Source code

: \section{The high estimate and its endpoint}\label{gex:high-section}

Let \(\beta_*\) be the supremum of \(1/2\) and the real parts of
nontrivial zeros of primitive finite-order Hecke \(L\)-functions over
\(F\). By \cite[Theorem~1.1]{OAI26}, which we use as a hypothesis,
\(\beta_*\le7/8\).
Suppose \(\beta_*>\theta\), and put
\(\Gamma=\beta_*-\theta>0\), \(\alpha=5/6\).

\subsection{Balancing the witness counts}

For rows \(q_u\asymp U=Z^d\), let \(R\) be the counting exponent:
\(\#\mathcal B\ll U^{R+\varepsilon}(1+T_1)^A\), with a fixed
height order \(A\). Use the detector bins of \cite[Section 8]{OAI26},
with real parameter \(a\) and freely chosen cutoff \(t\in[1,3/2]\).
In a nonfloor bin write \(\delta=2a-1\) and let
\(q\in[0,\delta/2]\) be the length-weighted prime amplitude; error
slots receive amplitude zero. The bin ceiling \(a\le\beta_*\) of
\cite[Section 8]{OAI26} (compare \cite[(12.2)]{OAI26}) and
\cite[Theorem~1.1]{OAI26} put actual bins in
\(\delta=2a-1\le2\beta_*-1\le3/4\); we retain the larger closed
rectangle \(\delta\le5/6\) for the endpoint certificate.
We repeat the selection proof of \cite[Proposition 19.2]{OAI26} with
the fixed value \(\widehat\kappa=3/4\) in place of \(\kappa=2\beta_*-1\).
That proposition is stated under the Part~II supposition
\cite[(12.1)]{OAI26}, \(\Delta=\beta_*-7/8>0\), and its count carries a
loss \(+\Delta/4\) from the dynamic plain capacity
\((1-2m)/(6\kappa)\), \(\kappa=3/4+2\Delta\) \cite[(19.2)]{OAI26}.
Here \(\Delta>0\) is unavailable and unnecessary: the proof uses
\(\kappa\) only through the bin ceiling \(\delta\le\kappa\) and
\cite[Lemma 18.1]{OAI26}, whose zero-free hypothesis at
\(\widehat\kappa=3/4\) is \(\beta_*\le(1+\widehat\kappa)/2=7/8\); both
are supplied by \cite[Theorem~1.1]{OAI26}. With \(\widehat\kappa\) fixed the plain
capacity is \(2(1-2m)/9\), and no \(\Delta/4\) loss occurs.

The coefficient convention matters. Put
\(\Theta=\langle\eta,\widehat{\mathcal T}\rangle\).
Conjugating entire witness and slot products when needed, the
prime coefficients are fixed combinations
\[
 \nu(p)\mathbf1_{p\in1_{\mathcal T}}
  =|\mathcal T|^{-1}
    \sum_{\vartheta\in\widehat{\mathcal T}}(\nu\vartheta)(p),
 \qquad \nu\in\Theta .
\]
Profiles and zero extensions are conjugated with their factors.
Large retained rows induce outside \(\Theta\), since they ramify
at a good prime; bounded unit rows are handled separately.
····················
TASK PROMPT: Note each line of the material holding "fixed" and copy it out.

WRITTEN RESPONSE:
\(\#\mathcal B\ll U^{R+\varepsilon}(1+T_1)^A\), with a fixed
the fixed value \(\widehat\kappa=3/4\) in place of \(\kappa=2\beta_*-1\).
are supplied by \cite[Theorem~1.1]{OAI26}. With \(\widehat\kappa\) fixed the plain
prime coefficients are fixed combinations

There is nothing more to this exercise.